L’espoir continue de s’écrire sur des murs au revêtement décrépi. Les dessins changent régulièrement. Il y est toujours question de la Palestine, du Retour. Sur ceux que le temps efface on en peint de nouveaux.
Rien n’est définitif à Chatila. Mais le provisoire est devenu quotidien.
C’est dur de parler de Chatila. Les réfugiés palestiniens, c’est un sujet difficile. On ne sait quoi ajouter à tout ce qui a déjà été dit, écrit, filmé. Tout le monde s’est habitué au terme. « Réfugié palestinien ». Les réfugiés intéressent un temps. En ce moment par exemple, c’est le terme « réfugiés syriens » qui émeut dans les pays occidentaux. Mais si ça dure trop longtemps, les gens finiront par s’habituer.
Je n’ai pas vu Chatila évoluer sur 30 ans. Mais depuis 8 ans, j’y passe du temps. J’y ai vécu même, si on peut dire. Pendant trois semaines, la première année. On m’a immédiatement prêté un petit appartement, au dessus d’un magasin, en plein milieu du camp.
Je m’y suis fait de vrais amis. J’y ai bu des litres de thé trop sucré et de cafés amers. J’y ai appris quelques rudiments d’arabe. J’y ai fait des dizaines de reportages. J’ai entendu les mêmes histoires des centaines de fois. Je les ai enregistrées, montées et envoyées, pour être diffusées sur des écrans de télévision.

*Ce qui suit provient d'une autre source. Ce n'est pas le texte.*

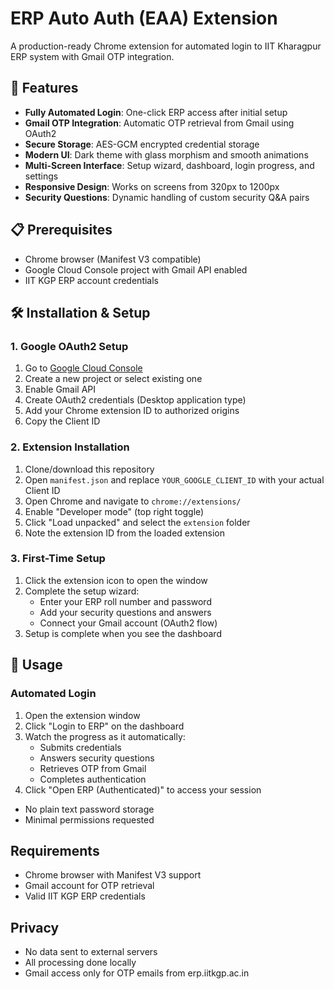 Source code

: # ERP Auto Auth (EAA) Extension

A production-ready Chrome extension for automated login to IIT Kharagpur ERP system with Gmail OTP integration.

## 🚀 Features

- **Fully Automated Login**: One-click ERP access after initial setup
- **Gmail OTP Integration**: Automatic OTP retrieval from Gmail using OAuth2
- **Secure Storage**: AES-GCM encrypted credential storage
- **Modern UI**: Dark theme with glass morphism and smooth animations
- **Multi-Screen Interface**: Setup wizard, dashboard, login progress, and settings
- **Responsive Design**: Works on screens from 320px to 1200px
- **Security Questions**: Dynamic handling of custom security Q&A pairs

## 📋 Prerequisites

- Chrome browser (Manifest V3 compatible)
- Google Cloud Console project with Gmail API enabled
- IIT KGP ERP account credentials

## 🛠️ Installation & Setup

### 1. Google OAuth2 Setup
1. Go to [Google Cloud Console](https://console.cloud.google.com/)
2. Create a new project or select existing one
3. Enable Gmail API
4. Create OAuth2 credentials (Desktop application type)
5. Add your Chrome extension ID to authorized origins
6. Copy the Client ID

### 2. Extension Installation
1. Clone/download this repository
2. Open `manifest.json` and replace `YOUR_GOOGLE_CLIENT_ID` with your actual Client ID
3. Open Chrome and navigate to `chrome://extensions/`
4. Enable "Developer mode" (top right toggle)
5. Click "Load unpacked" and select the `extension` folder
6. Note the extension ID from the loaded extension

### 3. First-Time Setup
1. Click the extension icon to open the window
2. Complete the setup wizard:
   - Enter your ERP roll number and password
   - Add your security questions and answers
   - Connect your Gmail account (OAuth2 flow)
3. Setup is complete when you see the dashboard

## 🎯 Usage

### Automated Login
1. Open the extension window
2. Click "Login to ERP" on the dashboard
3. Watch the progress as it automatically:
   - Submits credentials
   - Answers security questions
   - Retrieves OTP from Gmail
   - Completes authentication
4. Click "Open ERP (Authenticated)" to access your session
- No plain text password storage
- Minimal permissions requested

## Requirements

- Chrome browser with Manifest V3 support
- Gmail account for OTP retrieval
- Valid IIT KGP ERP credentials

## Privacy

- No data sent to external servers
- All processing done locally
- Gmail access only for OTP emails from erp.iitkgp.ac.in
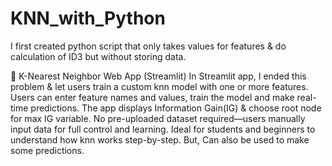 # KNN_with_Python
I first created python script that only takes values for features & do calculation of ID3 but without storing data.

🧠 K-Nearest Neighbor Web App (Streamlit)
In Streamlit app, I ended this problem & let users train a custom knn model with one or more features. Users can enter feature names and values, train the model and make real-time predictions. The app displays Information Gain(IG) & choose root node for max IG variable. No pre-uploaded dataset required—users manually input data for full control and learning. Ideal for students and beginners to understand how knn works step-by-step. But, Can also be used to make some predictions.

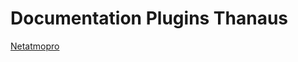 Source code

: # Documentation Plugins Thanaus

[Netatmopro](https://thanaus.github.io/jeedom_docs/plugins/thanaus/fr_FR/)
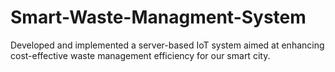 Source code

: # Smart-Waste-Managment-System
Developed and implemented a server-based IoT system aimed at enhancing cost-effective waste management efficiency for our smart city.

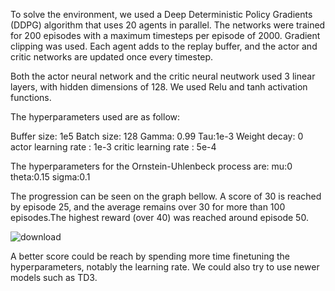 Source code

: To solve the environment, we used a Deep Deterministic Policy Gradients (DDPG) algorithm that uses 20 agents in parallel. The networks were trained for 200 episodes with a maximum timesteps per episode of 2000. Gradient clipping was used. Each agent adds to the replay buffer, and the actor and critic networks are updated once every timestep.

Both the actor neural network and the critic neural neutwork used 3 linear layers, with hidden dimensions of 128. We used Relu and tanh activation functions.

The hyperparameters used are as follow:

Buffer size: 1e5
Batch size: 128
Gamma: 0.99
Tau:1e-3 
Weight decay: 0
actor learning rate : 1e-3
critic learning rate : 5e-4

The hyperparameters for the Ornstein-Uhlenbeck process are:
mu:0
theta:0.15
sigma:0.1

The progression can be seen on the graph bellow. A score of 30 is reached by episode 25, and the average remains over 30 for more than 100 episodes.The highest reward (over 40) was reached around episode 50.

![download](https://user-images.githubusercontent.com/38821613/126284113-b8974db8-7d76-4a09-8f06-13a4792cf9ad.png)

A better score could be reach by spending more time finetuning the hyperparameters, notably the learning rate. We could also try to use newer models such as TD3.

Et effectivement, ça n’a encore rien changé. Mais comme eux continuent de raconter, moi, je continue de tourner. Parce qu’un jour, quelqu’un a parlé « d’une terre sans peuple pour un peuple sans terre », et que ce « peuple inexistant » a environ 20.000 représentants parqués à 10 minutes de chez moi. Et plus de 430.000 autres dans le reste du pays où je vis.